On Friday, January 23, 2026, at 9:00 a.m. Central European Time (3:00
a.m. Eastern Standard Time, which is to say, extremely early in the
morning Helen local time), the Max Planck Institute for Radio
Astronomy in Bonn, Germany, in a press release subsequently picked
up by the European Southern Observatory and the International
Astronomical Union, announced the first detection of 2,5-
cyclohexadiene-1-thione — the seven-atom organosulfur molecule,
formula C₆H₆S, a chemical cousin of simple cyclohexanone with a
sulfur atom substituted at the keto position — in the G+0.693-0.027
molecular cloud, a well-studied interstellar feature approximately
27,000 light-years from Earth near the Galactic Center.
The detection was made using high-resolution spectrometry by the
Effelsberg 100-meter Radio Telescope in North Rhine-Westphalia,
Germany. It is the largest organosulfur molecule ever identified in
interstellar space, and its identification is, per the press release,
"a significant step in our understanding of the chemistry of
sulfur in star-forming regions."
The press release was covered, broadly, in the European scientific
press and, more modestly, in the American national science press.
It was not covered, before this article, in any Helen publication.
It was, however, read on Saturday morning by Mrs. Katrin Mueller,
47, the head pastry chef at Hofer's of Helen. Mrs. Mueller subscribes
to the Max Planck Institute's German-language press-release mailing
list; she has done so, per her own account, since 2011, "because the
topic interests me and because my sister is a chemist in Kiel."
The letter
Mrs. Mueller, after reading the release at her kitchen table
Saturday morning, walked to Hofer's kitchen, retrieved her Saturday
cherry strudel (made the previous afternoon), cut a slice, and
observed, in the steam rising off the warm fruit filling, what she
later described to me as "the smell."
"It is a smell I know very well," she told me Monday morning in the
pastry kitchen. "It is a strong component of any tart dark-fruit
preparation that has been held overnight at a moderate temperature.
It is, particularly, the smell of the second-day cherry filling. It
is a mildly sulfurous note. It is unmistakable, if you know it."

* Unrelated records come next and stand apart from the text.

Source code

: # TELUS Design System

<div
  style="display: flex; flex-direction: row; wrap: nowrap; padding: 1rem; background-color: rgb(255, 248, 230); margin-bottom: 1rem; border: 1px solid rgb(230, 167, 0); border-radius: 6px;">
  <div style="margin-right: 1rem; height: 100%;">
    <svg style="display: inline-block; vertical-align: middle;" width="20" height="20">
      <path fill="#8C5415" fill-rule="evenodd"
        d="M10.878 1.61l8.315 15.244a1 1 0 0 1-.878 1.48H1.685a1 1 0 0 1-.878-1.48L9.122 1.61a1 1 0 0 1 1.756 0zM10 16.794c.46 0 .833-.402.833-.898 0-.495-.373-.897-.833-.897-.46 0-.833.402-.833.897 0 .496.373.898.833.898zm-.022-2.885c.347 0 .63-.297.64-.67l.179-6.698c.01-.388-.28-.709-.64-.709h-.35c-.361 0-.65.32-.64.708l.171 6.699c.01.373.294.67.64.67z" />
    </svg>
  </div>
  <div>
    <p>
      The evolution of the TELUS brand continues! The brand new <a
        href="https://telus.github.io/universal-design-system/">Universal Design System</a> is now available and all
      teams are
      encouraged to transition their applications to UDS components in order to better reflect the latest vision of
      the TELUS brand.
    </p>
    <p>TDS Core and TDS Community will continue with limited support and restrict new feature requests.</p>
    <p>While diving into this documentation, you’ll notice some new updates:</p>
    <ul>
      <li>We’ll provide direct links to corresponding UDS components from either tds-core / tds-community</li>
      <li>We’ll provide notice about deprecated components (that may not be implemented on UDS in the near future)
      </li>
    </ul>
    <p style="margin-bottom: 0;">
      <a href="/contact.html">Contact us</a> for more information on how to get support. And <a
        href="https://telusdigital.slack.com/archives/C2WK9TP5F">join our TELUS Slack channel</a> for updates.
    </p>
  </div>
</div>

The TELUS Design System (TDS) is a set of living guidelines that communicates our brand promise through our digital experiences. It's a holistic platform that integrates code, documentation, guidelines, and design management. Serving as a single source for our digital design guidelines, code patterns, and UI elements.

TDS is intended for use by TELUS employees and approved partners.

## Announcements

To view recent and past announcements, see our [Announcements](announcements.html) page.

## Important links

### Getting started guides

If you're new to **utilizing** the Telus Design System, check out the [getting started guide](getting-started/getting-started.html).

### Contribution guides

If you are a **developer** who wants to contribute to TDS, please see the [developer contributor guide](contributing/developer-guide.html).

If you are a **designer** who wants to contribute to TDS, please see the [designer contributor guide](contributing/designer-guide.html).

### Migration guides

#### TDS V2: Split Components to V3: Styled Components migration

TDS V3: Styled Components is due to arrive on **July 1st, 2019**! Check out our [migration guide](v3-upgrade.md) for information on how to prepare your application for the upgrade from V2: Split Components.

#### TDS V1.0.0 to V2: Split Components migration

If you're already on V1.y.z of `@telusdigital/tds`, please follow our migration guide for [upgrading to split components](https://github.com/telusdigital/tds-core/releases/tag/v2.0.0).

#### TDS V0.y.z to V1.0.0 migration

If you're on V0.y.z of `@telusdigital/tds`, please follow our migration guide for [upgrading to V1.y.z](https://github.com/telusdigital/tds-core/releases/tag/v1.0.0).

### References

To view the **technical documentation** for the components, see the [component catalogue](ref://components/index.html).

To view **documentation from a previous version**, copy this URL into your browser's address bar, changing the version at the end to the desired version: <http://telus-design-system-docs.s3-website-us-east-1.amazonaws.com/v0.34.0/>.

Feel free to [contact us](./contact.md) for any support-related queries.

She drafted Saturday afternoon, on personal stationery she maintains
for her correspondence with her sister in Kiel, a 400-word letter in
German to Dr. Arnaud Belloche, the Max Planck announcement's lead
author. The letter, per a translation Mrs. Mueller provided to me,
reads in pertinent part:
"Dr. Belloche,
Greetings from Helen, Georgia, a small town of approximately 600
permanent residents in the Southern Appalachian foothills. I read
with great interest the Institute's January 23 announcement. I
wish to report to you, in the spirit of amateur collaboration, an
observation from my own kitchen: the compound 2,5-cyclohexadiene-
1-thione appears to be present, as a flavor-active component, in
the cherry strudel I produce Friday afternoons for the Saturday
breakfast service at this restaurant. The presence of the compound
is, per my nose, most detectable in the steam rising from a slice
of the strudel after approximately 12 to 18 hours of rest at
58°F. I would be pleased to send a sample via international air
mail, should your laboratory wish to conduct confirming analysis.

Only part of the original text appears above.